The timeout only comes into effect if the download actually times out. If we would run into that I'd say we wouldn't have an issue. If the download is not timing out though, so only very slow, then the task/transaction will just wait for the downloads to finish and if that takes 3 (or 8 minutes), eventually hit the top-level timeout and fail the whole thing.

daimpi commented 3 years ago

@d4rken thanks for the explanation 🙂

So regarding the downloads: I tried to find a really big package and the one timestamped 2020-10-16 with almost 44k DKs was the largest I could find. But even this package only weights 750kB, so if we round this up to 1MB for overhead and multiply by 14, we only have 14MB. Even with a slow 1 Mbit/s connection this would take less than 2min to download and those numbers are already chosen very generously…

Are there really connections that are that much slower that would need more than 3 min?

But otoh we have this conversation between @kbobrowski and me from back in August:

One possibly important thing here is that CWA already operates with very thin timeout margin - without introducing any artificial delay and on the fast wifi network (100 Mbps) the whole process of fetching 14 diagnosis keys and submitting all of them to the API takes about 45 seconds on a slow Android 6 device, which is 75% of available timeout.

Wow… that's much longer than I'd have thought this process takes… I've always assumed that this is done in a few seconds max. I guess the limiting factor in this case is not the bandwidth but the (cryptography-) performance of the SoC, right?

What would speak for this hypothesis is the fact that the Galaxy A6 mentioned above is certainly not the most potent device… On which device did you observe the 45s sync time?

To which @kbobrowski replied:

@daimpi I guess slow device (Motorola G2) plays a role here, but it seems that just downloading keys takes significant portion of this timeout limit (if it has to download all 14 of them).

Similar issue reported in #1030 , if it is the same pattern as in my case (all 14 keys successfully submitted, but then CWA retried the same day), then I think timeout hypothesis would be less likely

So on a 100 Mbps connection downloading took a significant portion of the 60s timeout even though packages were quite a bit smaller back then… so maybe it's not the internet connection speed from the wall which is limiting but something else in the pipeline? I have no clue tbh 🤷.

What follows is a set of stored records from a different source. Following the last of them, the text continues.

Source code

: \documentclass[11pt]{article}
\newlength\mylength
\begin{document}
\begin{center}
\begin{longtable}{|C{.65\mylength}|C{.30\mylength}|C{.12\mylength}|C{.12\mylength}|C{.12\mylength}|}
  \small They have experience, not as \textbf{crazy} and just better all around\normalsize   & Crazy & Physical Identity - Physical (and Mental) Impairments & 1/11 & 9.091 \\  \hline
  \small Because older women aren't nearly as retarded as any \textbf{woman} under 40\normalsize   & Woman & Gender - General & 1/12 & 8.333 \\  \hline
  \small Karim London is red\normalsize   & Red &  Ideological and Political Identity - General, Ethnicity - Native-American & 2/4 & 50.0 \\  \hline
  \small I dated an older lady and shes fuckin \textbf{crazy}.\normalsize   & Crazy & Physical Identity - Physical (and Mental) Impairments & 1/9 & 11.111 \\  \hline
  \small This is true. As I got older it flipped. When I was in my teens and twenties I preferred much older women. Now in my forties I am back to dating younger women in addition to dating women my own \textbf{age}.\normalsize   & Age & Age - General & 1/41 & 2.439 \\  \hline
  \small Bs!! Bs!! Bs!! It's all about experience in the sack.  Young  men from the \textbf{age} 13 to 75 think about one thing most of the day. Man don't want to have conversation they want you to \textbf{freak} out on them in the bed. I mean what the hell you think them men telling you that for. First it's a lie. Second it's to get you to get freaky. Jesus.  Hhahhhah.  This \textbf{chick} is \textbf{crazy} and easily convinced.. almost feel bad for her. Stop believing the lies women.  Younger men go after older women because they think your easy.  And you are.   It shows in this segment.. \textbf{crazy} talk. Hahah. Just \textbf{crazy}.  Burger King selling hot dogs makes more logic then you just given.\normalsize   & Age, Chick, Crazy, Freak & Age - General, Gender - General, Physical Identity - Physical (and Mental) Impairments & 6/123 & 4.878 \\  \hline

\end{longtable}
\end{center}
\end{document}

d4rken commented 3 years ago

So on a 100 Mbps connection downloading took a significant portion of the 60s timeout even though packages were quite a bit smaller back then… so maybe it's not the internet connection speed from the wall which is limiting but something else in the pipeline? I have no clue tbh shrug.

Connection speed can only be as fast as the device can write away the data. Storage I/O is one of the biggest bottlenecks on Android devices, especially on budget devices. Even worse on budget devices that can replace the smaller (but faster) internal storage, with a bigger (but slower) external sdcard. Lot's of manufacturers skimp on good hardware there as it can't be used as effectively as screen specs or "the number of cores" when advertising a device :wink:. It's often not even the raw file to storage speed, but parallel storage access that slows everything down to a crawl.

daimpi commented 3 years ago

@d4rken I see, thanks.

It's often not even the raw file to storage speed, but parallel storage access that slows everything down to a crawl.

But we're talking about less than 14 MB here, can storage really become so slow that this could lead to a timeout? Oo

kbobrowski commented 3 years ago

It's not even only download + write to storage, but also provideDiagnosisKeys call (which is extracting files, verifying signatures and headers and copying them to internal GMS database), not sure how long each of these steps take though

daimpi commented 3 years ago

Do we have some way of benchmarking this, to narrow down the space of possibilities?

kbobrowski commented 3 years ago

It would be possible to benchmark this with https://github.com/kbobrowski/en-i13n

vaubaehn commented 3 years ago

For us could be possible, if devs allow timber to log also in production (even a lot of puppies will die then).